§ **Try it**
Would you repeat the entries below word for word and omit the pictures?

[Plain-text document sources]
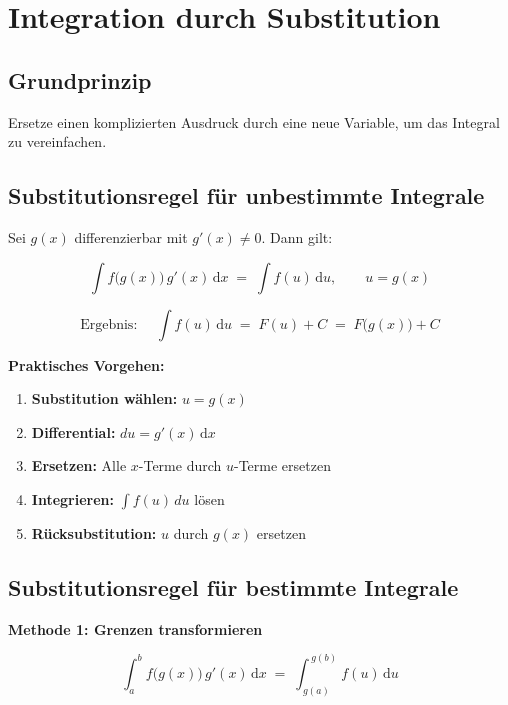 \documentclass[a4paper,11pt,oneside,open=any,parskip=half, DIV=15]{scrreprt}
\begin{document}
\section{Integration durch Substitution}

   \subsection*{Grundprinzip} 

      Ersetze einen komplizierten Ausdruck durch eine neue Variable, um das Integral zu vereinfachen.

   \subsection*{Substitutionsregel für unbestimmte Integrale}

      Sei \(g(x)\) differenzierbar mit \(g'(x) \neq 0\). Dann gilt:
      \begin{importantbox}
      \[
         \int f\bigl(g(x)\bigr)\,g'(x)\,\mathrm{d}x \;=\; \int f(u)\,\mathrm{d}u,
         \qquad u=g(x)
      \]

      \[
         \text{Ergebnis: }\quad \int f(u)\,\mathrm{d}u \;=\; F(u)+C \;=\; F\bigl(g(x)\bigr)+C
      \]
      \end{importantbox}

      \noindent
      \textbf{Praktisches Vorgehen:}
      \begin{enumerate}
         \item \textbf{Substitution wählen:} \(u = g(x)\)
         \item \textbf{Differential:} \(du = g'(x)\,\mathrm{d}x\)
         \item \textbf{Ersetzen:} Alle \(x\)-Terme durch \(u\)-Terme ersetzen
         \item \textbf{Integrieren:} \(\int f(u) \, du\) lösen
         \item \textbf{Rücksubstitution:} \(u\) durch \(g(x)\) ersetzen
      \end{enumerate}

   \subsection*{Substitutionsregel für bestimmte Integrale}

      \textbf{Methode 1: Grenzen transformieren}
      \begin{importantbox}
         \[
            \int_{a}^{b} f\bigl(g(x)\bigr)\,g'(x)\,\mathrm{d}x \;=\;\int_{\,g(a)}^{\,g(b)} f(u)\,\mathrm{d}u 
         \]
      \end{importantbox}
\end{document}
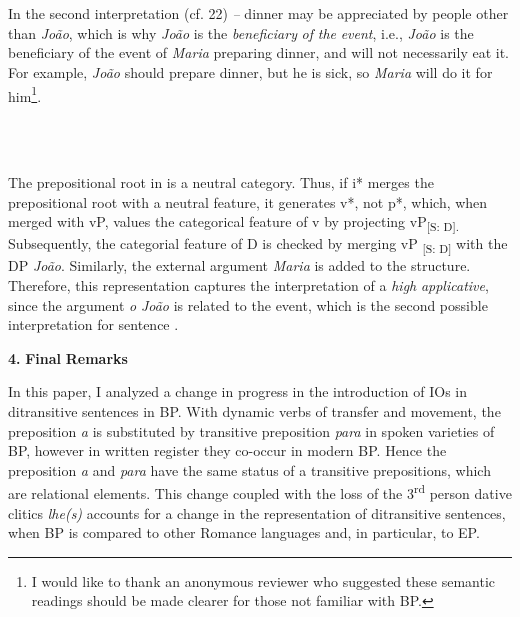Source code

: \documentclass[output=paper,modfonts,nonflat]{langsci/langscibook}
\begin{document}
\ea%
    \label{ex:key:21}
    \gll\\
        \\
    \glt
    \z

        

 
\begin{styleHTMLPreformatted}
In the second interpretation (cf. 22) \textit{–} dinner may be appreciated by people other than \textit{João}, which is why \textit{João} is the \textit{beneficiary} \textit{of} \textit{the} \textit{event}, i.e., \textit{João} is the beneficiary of the event of \textit{Maria} preparing dinner, and will not necessarily eat it. For example, \textit{João} should prepare dinner, but he is sick, so \textit{Maria} will do it for him\footnote{ \textrm{I would like to thank an anonymous reviewer who suggested these semantic readings should be made clearer for those not familiar with BP.} }.
\end{styleHTMLPreformatted}

\bfseries

 

\ea%
    \label{ex:key:22}
    \gll\\
        \\
    \glt
    \z

        

\begin{styleHTMLPreformatted}
The prepositional root in  is a neutral category. Thus, if i* merges the prepositional root with a neutral feature, it generates v*, not p*, which, when merged with vP, values the categorical feature of v by projecting vP\textsubscript{[S: D].} Subsequently, the categorial feature of D is checked by merging vP \textsubscript{[S: D]} with the DP \textit{João}. Similarly, the external argument \textit{Maria} is added to the structure. Therefore, this representation captures the interpretation of a \textit{high} \textit{applicative}, since the argument \textit{o} \textit{João} is related to the event, which is the second possible interpretation for sentence .
\end{styleHTMLPreformatted}

\textbf{4.} \textbf{Final} \textbf{Remarks} 

In this paper, I analyzed a change in progress in the introduction of IOs in ditransitive sentences in BP. With dynamic verbs of transfer and movement, the preposition \textit{a} is substituted by transitive preposition \textit{para} in spoken varieties of BP, however in written register they co-occur in modern BP. Hence the preposition \textit{a} and \textit{para} have the same status of a transitive prepositions, which are relational elements. This change coupled with the loss of the 3\textsuperscript{rd} person dative clitics \textit{lhe(s)} accounts for a change in the representation of ditransitive sentences, when BP is compared to other Romance languages and, in particular, to EP.
\end{document}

§ **Answer section**
 \documentclass[a4paper,11pt,oneside,open=any,parskip=half, DIV=15]{scrreprt}
\begin{document}
\section{Integration durch Substitution}

   \subsection*{Grundprinzip} 

      Ersetze einen komplizierten Ausdruck durch eine neue Variable, um das Integral zu vereinfachen.

   \subsection*{Substitutionsregel für unbestimmte Integrale}

      Sei \(g(x)\) differenzierbar mit \(g'(x) \neq 0\). Dann gilt:
      \begin{importantbox}
      \[
         \int f\bigl(g(x)\bigr)\,g'(x)\,\mathrm{d}x \;=\; \int f(u)\,\mathrm{d}u,
         \qquad u=g(x)
      \]

      \[
         \text{Ergebnis: }\quad \int f(u)\,\mathrm{d}u \;=\; F(u)+C \;=\; F\bigl(g(x)\bigr)+C
      \]
      \end{importantbox}

      \noindent
      \textbf{Praktisches Vorgehen:}
      \begin{enumerate}
         \item \textbf{Substitution wählen:} \(u = g(x)\)
         \item \textbf{Differential:} \(du = g'(x)\,\mathrm{d}x\)
         \item \textbf{Ersetzen:} Alle \(x\)-Terme durch \(u\)-Terme ersetzen
         \item \textbf{Integrieren:} \(\int f(u) \, du\) lösen
         \item \textbf{Rücksubstitution:} \(u\) durch \(g(x)\) ersetzen
      \end{enumerate}

   \subsection*{Substitutionsregel für bestimmte Integrale}

      \textbf{Methode 1: Grenzen transformieren}
      \begin{importantbox}
         \[
            \int_{a}^{b} f\bigl(g(x)\bigr)\,g'(x)\,\mathrm{d}x \;=\;\int_{\,g(a)}^{\,g(b)} f(u)\,\mathrm{d}u 
         \]
      \end{importantbox}
\end{document}
Source code

: \documentclass[output=paper,modfonts,nonflat]{langsci/langscibook}
\begin{document}
\ea%
    \label{ex:key:21}
    \gll\\
        \\
    \glt
    \z

        

 
\begin{styleHTMLPreformatted}
In the second interpretation (cf. 22) \textit{–} dinner may be appreciated by people other than \textit{João}, which is why \textit{João} is the \textit{beneficiary} \textit{of} \textit{the} \textit{event}, i.e., \textit{João} is the beneficiary of the event of \textit{Maria} preparing dinner, and will not necessarily eat it. For example, \textit{João} should prepare dinner, but he is sick, so \textit{Maria} will do it for him\footnote{ \textrm{I would like to thank an anonymous reviewer who suggested these semantic readings should be made clearer for those not familiar with BP.} }.
\end{styleHTMLPreformatted}

\bfseries

 

\ea%
    \label{ex:key:22}
    \gll\\
        \\
    \glt
    \z

        

\begin{styleHTMLPreformatted}
The prepositional root in  is a neutral category. Thus, if i* merges the prepositional root with a neutral feature, it generates v*, not p*, which, when merged with vP, values the categorical feature of v by projecting vP\textsubscript{[S: D].} Subsequently, the categorial feature of D is checked by merging vP \textsubscript{[S: D]} with the DP \textit{João}. Similarly, the external argument \textit{Maria} is added to the structure. Therefore, this representation captures the interpretation of a \textit{high} \textit{applicative}, since the argument \textit{o} \textit{João} is related to the event, which is the second possible interpretation for sentence .
\end{styleHTMLPreformatted}

\textbf{4.} \textbf{Final} \textbf{Remarks} 

In this paper, I analyzed a change in progress in the introduction of IOs in ditransitive sentences in BP. With dynamic verbs of transfer and movement, the preposition \textit{a} is substituted by transitive preposition \textit{para} in spoken varieties of BP, however in written register they co-occur in modern BP. Hence the preposition \textit{a} and \textit{para} have the same status of a transitive prepositions, which are relational elements. This change coupled with the loss of the 3\textsuperscript{rd} person dative clitics \textit{lhe(s)} accounts for a change in the representation of ditransitive sentences, when BP is compared to other Romance languages and, in particular, to EP.
\end{document}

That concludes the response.